Solved: Overlap of the two kernel densities

MetinBulus · Posted 09-11-2015 10:41 PM

Hi everyone, I need your help on some numerical integration work using Simpon's rule - with 101 grid. In the following code I simulated the data, estimated the kernel densities for variable x by group c, and visualized. I need to calculate the overlap between the the two krenel densities using numerical integration with Simpson's rule - with 101 grid. The overlap is calculated by integrating from -inf to +inf over the min of two curves MIN [ f(x_c=1), f(x_c=2) ].

/* Overlapping Coefficient */
/* Simulate data */
data TwoGroups;
	call STREAMINIT(1982);
	do i=1 to 100;
		c = 1;
		x = RAND("NORMAL", 10, 3);
		output;
	end;
	do i=101 to 200;
		c = 2;
		x = RAND("NORMAL", 15, 3);
		output;
	end;
run;

/* Estimate Kernel Density */
proc kde data=TwoGroups; 
   univar x / out=KernelTwoGroups;
   by c;
run;

/* Plot Kernel Density */
proc sgplot data=KernelTwoGroups;
	series y=density x=value / group=c;
run;

Thank you for your help,

Metin

Rick_SAS · Posted 09-14-2015 06:06 AM

You can't use QUAD because there is not an analytical formula for the KDE curves.

You can look up the Simpson's rule algorithm on Wikipedia or some other source. I doubt it will make much difference. Maybe +/-0.01 from the trapezoidal algorithm. If you are concerned about precision, increase the NGRID= option on the UNIVAR statement of PROC KDE.

You have not said what you are using this for, but I would be very careful in interpreting the results. The results will be highly dependent on the bandwidth chosen for each curve. How will you explain to someone that the overlap is 0.5 if the bandwidth is 0.1, but the overlap is 0.6 is the overlap is 0.01? Reread the third-to-last paragraph in my article about the difference of density estimates.

Perhaps you should explain what statistical question you are trying to solve, and the community can recommend a test to use.

View solution in original post

Rick_SAS · Posted 09-12-2015 07:49 PM

I show how to integrate a KDE in the article "The area under a density estimate curve." (You can skip the third section unless you are still running SAS 9.2.) In this case, just perform two integrations. The first is the area under the c=2 curve from the beginning (about x=7) until the KDE's intersect (near 13). The other is the area under the c=1 curve from that intersection point until the end of the curve.

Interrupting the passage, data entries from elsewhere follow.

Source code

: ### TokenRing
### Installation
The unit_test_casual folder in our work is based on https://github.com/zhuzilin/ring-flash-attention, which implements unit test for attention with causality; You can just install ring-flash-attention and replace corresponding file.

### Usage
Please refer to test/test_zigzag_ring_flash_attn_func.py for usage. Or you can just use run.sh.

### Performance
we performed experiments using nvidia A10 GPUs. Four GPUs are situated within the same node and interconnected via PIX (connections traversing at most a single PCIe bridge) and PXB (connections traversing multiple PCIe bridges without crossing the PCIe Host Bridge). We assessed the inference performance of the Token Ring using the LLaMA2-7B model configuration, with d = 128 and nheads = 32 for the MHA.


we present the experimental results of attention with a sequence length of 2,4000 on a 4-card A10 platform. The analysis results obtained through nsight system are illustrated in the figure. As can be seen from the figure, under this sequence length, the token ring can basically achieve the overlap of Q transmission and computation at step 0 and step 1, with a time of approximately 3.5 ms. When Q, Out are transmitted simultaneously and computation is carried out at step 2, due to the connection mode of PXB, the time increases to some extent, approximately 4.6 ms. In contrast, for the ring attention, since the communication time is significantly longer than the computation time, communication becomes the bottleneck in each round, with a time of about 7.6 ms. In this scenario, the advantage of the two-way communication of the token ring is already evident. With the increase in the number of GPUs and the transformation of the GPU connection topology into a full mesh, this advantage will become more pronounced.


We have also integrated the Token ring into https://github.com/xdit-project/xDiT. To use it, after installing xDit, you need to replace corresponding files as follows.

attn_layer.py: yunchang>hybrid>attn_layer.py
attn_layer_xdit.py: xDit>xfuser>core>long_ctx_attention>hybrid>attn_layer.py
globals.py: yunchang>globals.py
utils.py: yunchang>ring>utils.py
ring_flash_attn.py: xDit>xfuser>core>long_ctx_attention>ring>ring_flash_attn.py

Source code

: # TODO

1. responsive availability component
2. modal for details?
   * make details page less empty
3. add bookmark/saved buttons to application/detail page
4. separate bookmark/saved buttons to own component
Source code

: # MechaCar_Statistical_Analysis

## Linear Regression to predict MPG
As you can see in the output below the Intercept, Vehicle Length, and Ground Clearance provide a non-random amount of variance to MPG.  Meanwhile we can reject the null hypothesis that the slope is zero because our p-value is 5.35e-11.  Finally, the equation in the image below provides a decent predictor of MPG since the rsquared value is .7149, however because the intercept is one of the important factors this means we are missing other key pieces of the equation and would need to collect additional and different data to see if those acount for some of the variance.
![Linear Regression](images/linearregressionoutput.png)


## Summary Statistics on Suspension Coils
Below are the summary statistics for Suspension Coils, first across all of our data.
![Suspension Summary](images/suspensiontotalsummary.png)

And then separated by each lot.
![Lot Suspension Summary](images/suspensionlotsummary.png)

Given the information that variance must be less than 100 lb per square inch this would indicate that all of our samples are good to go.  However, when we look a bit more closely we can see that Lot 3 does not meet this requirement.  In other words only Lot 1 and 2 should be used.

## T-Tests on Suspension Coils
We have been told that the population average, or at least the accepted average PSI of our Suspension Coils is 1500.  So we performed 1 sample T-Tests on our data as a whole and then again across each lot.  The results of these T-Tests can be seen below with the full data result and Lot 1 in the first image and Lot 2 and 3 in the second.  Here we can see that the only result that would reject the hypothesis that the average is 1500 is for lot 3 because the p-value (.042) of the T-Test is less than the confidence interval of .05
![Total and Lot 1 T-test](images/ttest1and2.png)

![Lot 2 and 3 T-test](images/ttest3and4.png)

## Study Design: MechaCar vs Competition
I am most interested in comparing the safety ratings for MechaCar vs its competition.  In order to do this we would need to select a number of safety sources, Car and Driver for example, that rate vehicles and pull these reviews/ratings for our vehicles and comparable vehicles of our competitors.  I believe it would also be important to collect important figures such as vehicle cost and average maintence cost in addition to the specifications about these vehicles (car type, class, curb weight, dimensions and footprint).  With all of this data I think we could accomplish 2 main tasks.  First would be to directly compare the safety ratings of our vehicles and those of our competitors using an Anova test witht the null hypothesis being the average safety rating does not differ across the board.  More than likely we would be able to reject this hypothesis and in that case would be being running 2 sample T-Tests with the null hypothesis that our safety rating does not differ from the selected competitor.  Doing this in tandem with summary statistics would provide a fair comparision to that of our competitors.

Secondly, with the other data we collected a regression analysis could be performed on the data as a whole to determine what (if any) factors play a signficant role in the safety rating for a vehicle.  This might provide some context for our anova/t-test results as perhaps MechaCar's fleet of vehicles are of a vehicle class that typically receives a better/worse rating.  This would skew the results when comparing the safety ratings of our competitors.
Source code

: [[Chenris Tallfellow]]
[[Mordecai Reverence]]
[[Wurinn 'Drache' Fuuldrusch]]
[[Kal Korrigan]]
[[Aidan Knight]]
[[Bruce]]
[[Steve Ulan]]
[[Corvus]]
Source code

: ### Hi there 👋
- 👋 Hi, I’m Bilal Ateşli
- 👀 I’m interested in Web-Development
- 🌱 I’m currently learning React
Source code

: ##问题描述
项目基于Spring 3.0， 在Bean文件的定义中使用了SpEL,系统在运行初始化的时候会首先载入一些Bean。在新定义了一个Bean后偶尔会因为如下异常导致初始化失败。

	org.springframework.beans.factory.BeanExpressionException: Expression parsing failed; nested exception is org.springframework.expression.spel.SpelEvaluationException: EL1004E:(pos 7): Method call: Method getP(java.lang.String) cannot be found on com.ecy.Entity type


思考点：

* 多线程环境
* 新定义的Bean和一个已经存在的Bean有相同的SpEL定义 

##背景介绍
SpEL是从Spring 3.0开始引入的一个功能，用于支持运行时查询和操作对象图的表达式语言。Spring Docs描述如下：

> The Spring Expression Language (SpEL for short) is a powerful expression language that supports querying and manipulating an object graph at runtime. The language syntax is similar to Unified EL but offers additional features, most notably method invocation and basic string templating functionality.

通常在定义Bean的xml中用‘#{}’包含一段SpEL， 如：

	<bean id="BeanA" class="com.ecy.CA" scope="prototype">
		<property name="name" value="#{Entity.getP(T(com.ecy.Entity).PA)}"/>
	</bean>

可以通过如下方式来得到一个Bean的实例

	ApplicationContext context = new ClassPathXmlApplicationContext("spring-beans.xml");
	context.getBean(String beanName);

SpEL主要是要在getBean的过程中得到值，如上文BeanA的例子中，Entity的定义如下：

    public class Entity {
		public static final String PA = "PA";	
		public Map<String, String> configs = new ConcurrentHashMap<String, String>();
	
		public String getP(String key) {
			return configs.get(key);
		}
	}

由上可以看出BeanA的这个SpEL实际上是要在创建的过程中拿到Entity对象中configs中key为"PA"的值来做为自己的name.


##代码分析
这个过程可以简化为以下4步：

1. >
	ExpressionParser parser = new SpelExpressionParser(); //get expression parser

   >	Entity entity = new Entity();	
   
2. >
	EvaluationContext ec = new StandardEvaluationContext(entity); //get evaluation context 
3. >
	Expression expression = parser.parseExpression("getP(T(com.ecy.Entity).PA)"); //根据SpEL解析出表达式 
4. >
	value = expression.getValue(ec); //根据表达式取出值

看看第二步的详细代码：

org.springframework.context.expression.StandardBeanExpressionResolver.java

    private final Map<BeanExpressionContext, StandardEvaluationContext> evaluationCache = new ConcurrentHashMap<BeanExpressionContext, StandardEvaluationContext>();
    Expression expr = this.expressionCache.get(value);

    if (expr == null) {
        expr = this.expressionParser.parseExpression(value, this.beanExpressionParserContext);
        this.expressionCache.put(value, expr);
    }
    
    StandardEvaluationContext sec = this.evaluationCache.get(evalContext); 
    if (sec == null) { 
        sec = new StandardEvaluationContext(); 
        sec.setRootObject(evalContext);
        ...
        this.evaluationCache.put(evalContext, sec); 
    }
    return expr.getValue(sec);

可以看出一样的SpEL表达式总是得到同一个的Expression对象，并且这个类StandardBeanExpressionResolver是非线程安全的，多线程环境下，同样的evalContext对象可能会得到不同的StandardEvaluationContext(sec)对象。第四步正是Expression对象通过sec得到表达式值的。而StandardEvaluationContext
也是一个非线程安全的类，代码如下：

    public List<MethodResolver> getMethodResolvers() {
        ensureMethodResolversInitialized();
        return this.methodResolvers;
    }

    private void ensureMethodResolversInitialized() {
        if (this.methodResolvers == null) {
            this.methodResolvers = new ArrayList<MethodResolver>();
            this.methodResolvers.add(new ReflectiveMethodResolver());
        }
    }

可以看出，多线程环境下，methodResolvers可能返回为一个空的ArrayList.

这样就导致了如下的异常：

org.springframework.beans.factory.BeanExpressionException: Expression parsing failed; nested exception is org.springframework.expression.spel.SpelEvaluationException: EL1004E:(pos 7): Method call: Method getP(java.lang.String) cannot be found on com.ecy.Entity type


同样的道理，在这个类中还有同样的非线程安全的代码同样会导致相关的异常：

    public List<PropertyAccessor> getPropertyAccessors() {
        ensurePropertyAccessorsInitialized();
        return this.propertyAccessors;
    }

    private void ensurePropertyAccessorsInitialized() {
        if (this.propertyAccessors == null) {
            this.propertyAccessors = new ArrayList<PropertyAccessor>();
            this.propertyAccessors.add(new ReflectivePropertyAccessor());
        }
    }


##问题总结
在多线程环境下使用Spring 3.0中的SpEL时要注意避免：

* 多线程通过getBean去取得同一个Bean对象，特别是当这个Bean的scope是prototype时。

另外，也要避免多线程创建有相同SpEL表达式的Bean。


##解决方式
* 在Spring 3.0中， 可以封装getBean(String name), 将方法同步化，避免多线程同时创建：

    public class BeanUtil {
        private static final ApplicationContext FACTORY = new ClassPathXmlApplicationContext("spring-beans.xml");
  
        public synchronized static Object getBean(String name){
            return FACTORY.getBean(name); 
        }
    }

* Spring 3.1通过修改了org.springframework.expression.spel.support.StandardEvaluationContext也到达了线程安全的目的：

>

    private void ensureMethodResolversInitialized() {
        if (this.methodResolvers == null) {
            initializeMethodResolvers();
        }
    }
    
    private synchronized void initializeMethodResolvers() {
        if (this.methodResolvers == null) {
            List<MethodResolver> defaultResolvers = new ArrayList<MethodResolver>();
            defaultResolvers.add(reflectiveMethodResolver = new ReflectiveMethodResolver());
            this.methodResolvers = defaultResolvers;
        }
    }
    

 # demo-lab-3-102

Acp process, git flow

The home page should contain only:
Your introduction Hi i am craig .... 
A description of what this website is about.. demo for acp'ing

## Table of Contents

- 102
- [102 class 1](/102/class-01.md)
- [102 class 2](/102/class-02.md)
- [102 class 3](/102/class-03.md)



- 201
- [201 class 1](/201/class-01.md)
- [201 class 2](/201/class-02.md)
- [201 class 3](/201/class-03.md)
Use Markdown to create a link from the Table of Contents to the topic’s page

MetinBulus · Posted 09-13-2015 12:42 AM

Thank you for your reply Rick! References were useful. There are some challenges. There is possibilitiy that KDE curves may intersect again at the tail ends (no?). It might be better to stick with the definition of overlappping coefficient where it is defined as the area under the minimum of the two KDE curves. I have difficulty writing a code that evaluate the minimum of the y1 (KDE for c=1) and y2 (KDE for c=2) at fixed values of x. Another challenge is that there are two vector of x values, x1 (c=1) and x2(c=2). How are these can be combined such that it can be used in the integration function?Then OVL can be calculated as

OVL = TrapIntegral(x, miny1y2);

The following code is useful in the sense that it provides some idea about the overlap, but it needs to be modified for reasons above. Meanwhile, I tried XSEC, EQSEC (user defined function by Wicklin) to find matched observations in the two densities (to find the intersection for more precise integration), but I was not succesful.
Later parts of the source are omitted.